The bug is not in the notecard, but i have reverted the notecard anyway just to put it back to its conservative approach to be ore forgiving anyone else has a bug at the app level like this.

Obviously you should look deeply and analyze. BTW when you DO ultimately send code back to him, please ping me and i'll give you the right notecard code to send him.

======================================================================

Background

The Notecard firmware's cobsGuaranteedFit() tells the host library the maximum number of unencoded binary bytes that will safely fit in the Notecard's I/O buffer after COBS encoding. For years, the Notecard used a simple, slightly conservative formula:

overhead = 1 + (buflen / 254) + 1
return buflen - overhead

This estimates the COBS overhead from the buffer size rather than from the (smaller) payload size, which systematically overestimates the number of code bytes by a small amount. For the Notecard's 256 KB I/O buffer (262,144 bytes), this formula reports max = 261,110.

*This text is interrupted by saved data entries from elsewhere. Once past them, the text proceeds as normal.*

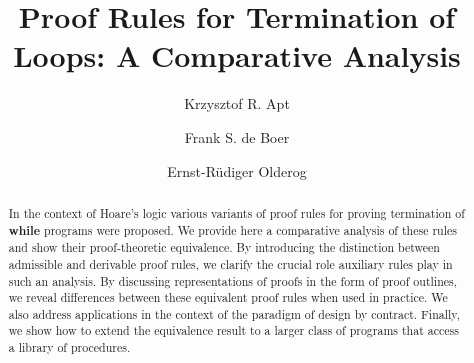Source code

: \documentclass[manuscript, screen, review]{acmart}
\begin{document}

\title[Termination of Loops]%
 {Proof Rules for Termination of Loops: A Comparative Analysis}

\author{Krzysztof R. Apt}

\author{Frank S. de Boer}

\author{Ernst-R\"{u}diger Olderog}



\renewcommand{\shortauthors}{K.R. Apt, F.S. de Boer and E.-R. Olderog}


\begin{abstract}
  In the context of Hoare's logic various variants of proof rules for
  proving termination of \textbf{while} programs were proposed.
  We provide here a comparative analysis of these rules and show their
  proof-theoretic equivalence. By introducing the distinction between
  admissible and derivable proof rules, we clarify the crucial role
  auxiliary rules play in such an analysis. By discussing
  representations of proofs in the form of proof outlines, we reveal
  differences between these equivalent proof rules when used in
  practice. We also address applications in the context of the paradigm
  of design by contract.
  Finally, we show how to extend the equivalence result to a larger
  class of programs that access a library of procedures.
\end{abstract}
\end{document}
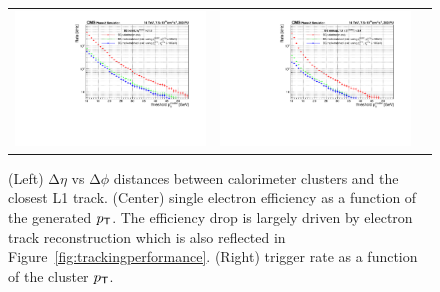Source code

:  \begin{figure}[tbh!]
 \begin{center}
  \begin{tabular}{ccc}
   \includegraphics[width=.45\linewidth]{figures/Part2/Upgrade/Rate_barrel}&
   \includegraphics[width=.45\linewidth]{figures/Part2/Upgrade/Rate_endcap}&
  \end{tabular}
  \caption{(Left) $\mathrm{\Delta}\eta$ vs $\mathrm{\Delta}\phi$ distances between calorimeter clusters and the closest L1 track. (Center) single electron efficiency as a function of the generated $p_{\textsf{T}}$. The efficiency drop is largely driven by electron track reconstruction which is also reflected in Figure~\ref{fig:trackingperformance}. (Right) trigger rate as a function of the cluster $p_{\textsf{T}}$.}
 \label{fig:rate_electron}
 \end{center}
\end{figure}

A recent firmware optimization replaced this with a formula intended to compute the mathematically exact answer. For the same buffer it now reports max = 261,114 -- four bytes more than before.

A customer immediately reported that filling the buffer to this new maximum causes card.binary.get to fail. The old limit of 261,110 had always worked; 261,114 does not.

The bug: ceil(u/254) vs floor(u/254) + 1

COBS encoding partitions data into blocks of up to 254 bytes, prefixing each block with a "code byte" that indicates its length (or the distance to the next zero). The central question for buffer-size arithmetic is: how many code bytes does worst-case encoding produce for u data bytes?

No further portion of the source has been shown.